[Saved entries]
Content starts
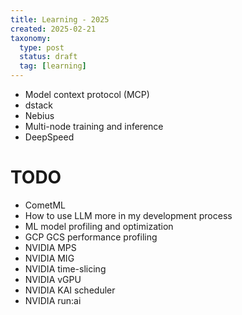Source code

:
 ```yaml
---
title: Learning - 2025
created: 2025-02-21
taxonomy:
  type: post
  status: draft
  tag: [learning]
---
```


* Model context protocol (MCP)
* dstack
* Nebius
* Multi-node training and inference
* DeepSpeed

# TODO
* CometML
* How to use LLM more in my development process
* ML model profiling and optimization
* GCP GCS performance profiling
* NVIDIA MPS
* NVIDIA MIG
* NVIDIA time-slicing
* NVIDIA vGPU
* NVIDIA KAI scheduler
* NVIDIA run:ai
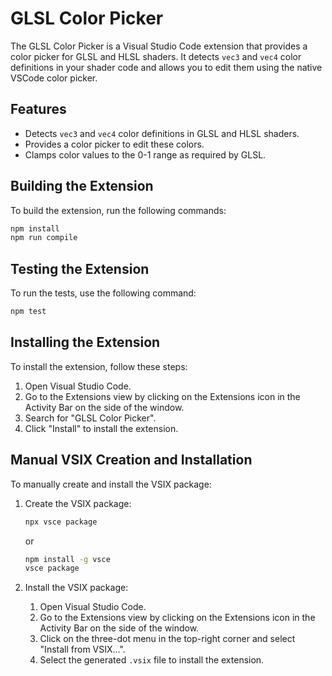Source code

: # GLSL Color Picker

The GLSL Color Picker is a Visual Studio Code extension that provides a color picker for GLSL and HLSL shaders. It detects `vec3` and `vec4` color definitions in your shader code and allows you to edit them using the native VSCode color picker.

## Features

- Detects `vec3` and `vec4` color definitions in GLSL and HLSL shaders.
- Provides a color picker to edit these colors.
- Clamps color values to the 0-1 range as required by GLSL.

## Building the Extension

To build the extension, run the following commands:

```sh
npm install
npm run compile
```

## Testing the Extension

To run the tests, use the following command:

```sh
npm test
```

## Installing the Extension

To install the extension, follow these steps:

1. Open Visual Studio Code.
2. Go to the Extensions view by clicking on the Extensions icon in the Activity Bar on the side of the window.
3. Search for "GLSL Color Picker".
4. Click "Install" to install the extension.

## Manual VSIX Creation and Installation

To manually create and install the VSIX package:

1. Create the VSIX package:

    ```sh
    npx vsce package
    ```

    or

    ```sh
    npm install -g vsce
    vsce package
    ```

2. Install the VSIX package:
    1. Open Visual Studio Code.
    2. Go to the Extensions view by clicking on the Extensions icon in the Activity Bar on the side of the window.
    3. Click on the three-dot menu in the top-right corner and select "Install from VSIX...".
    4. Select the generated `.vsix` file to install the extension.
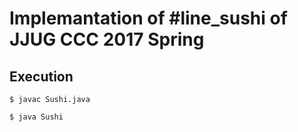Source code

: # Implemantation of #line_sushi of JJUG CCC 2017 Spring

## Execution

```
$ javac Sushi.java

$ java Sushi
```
Content ends
= TASK REQUIREMENTS =
From the first line to the last, copy the records above exactly and leave out the pictures.

= TASK SOLUTION =
Source code

:
 ```yaml
---
title: Learning - 2025
created: 2025-02-21
taxonomy:
  type: post
  status: draft
  tag: [learning]
---
```


* Model context protocol (MCP)
* dstack
* Nebius
* Multi-node training and inference
* DeepSpeed

# TODO
* CometML
* How to use LLM more in my development process
* ML model profiling and optimization
* GCP GCS performance profiling
* NVIDIA MPS
* NVIDIA MIG
* NVIDIA time-slicing
* NVIDIA vGPU
* NVIDIA KAI scheduler
* NVIDIA run:ai
Source code

: # GLSL Color Picker

The GLSL Color Picker is a Visual Studio Code extension that provides a color picker for GLSL and HLSL shaders. It detects `vec3` and `vec4` color definitions in your shader code and allows you to edit them using the native VSCode color picker.

## Features

- Detects `vec3` and `vec4` color definitions in GLSL and HLSL shaders.
- Provides a color picker to edit these colors.
- Clamps color values to the 0-1 range as required by GLSL.

## Building the Extension

To build the extension, run the following commands:

```sh
npm install
npm run compile
```

## Testing the Extension

To run the tests, use the following command:

```sh
npm test
```

## Installing the Extension

To install the extension, follow these steps:

1. Open Visual Studio Code.
2. Go to the Extensions view by clicking on the Extensions icon in the Activity Bar on the side of the window.
3. Search for "GLSL Color Picker".
4. Click "Install" to install the extension.

## Manual VSIX Creation and Installation

To manually create and install the VSIX package:

1. Create the VSIX package:

    ```sh
    npx vsce package
    ```

    or

    ```sh
    npm install -g vsce
    vsce package
    ```

2. Install the VSIX package:
    1. Open Visual Studio Code.
    2. Go to the Extensions view by clicking on the Extensions icon in the Activity Bar on the side of the window.
    3. Click on the three-dot menu in the top-right corner and select "Install from VSIX...".
    4. Select the generated `.vsix` file to install the extension.
Source code

: # Implemantation of #line_sushi of JJUG CCC 2017 Spring

## Execution

```
$ javac Sushi.java

$ java Sushi
```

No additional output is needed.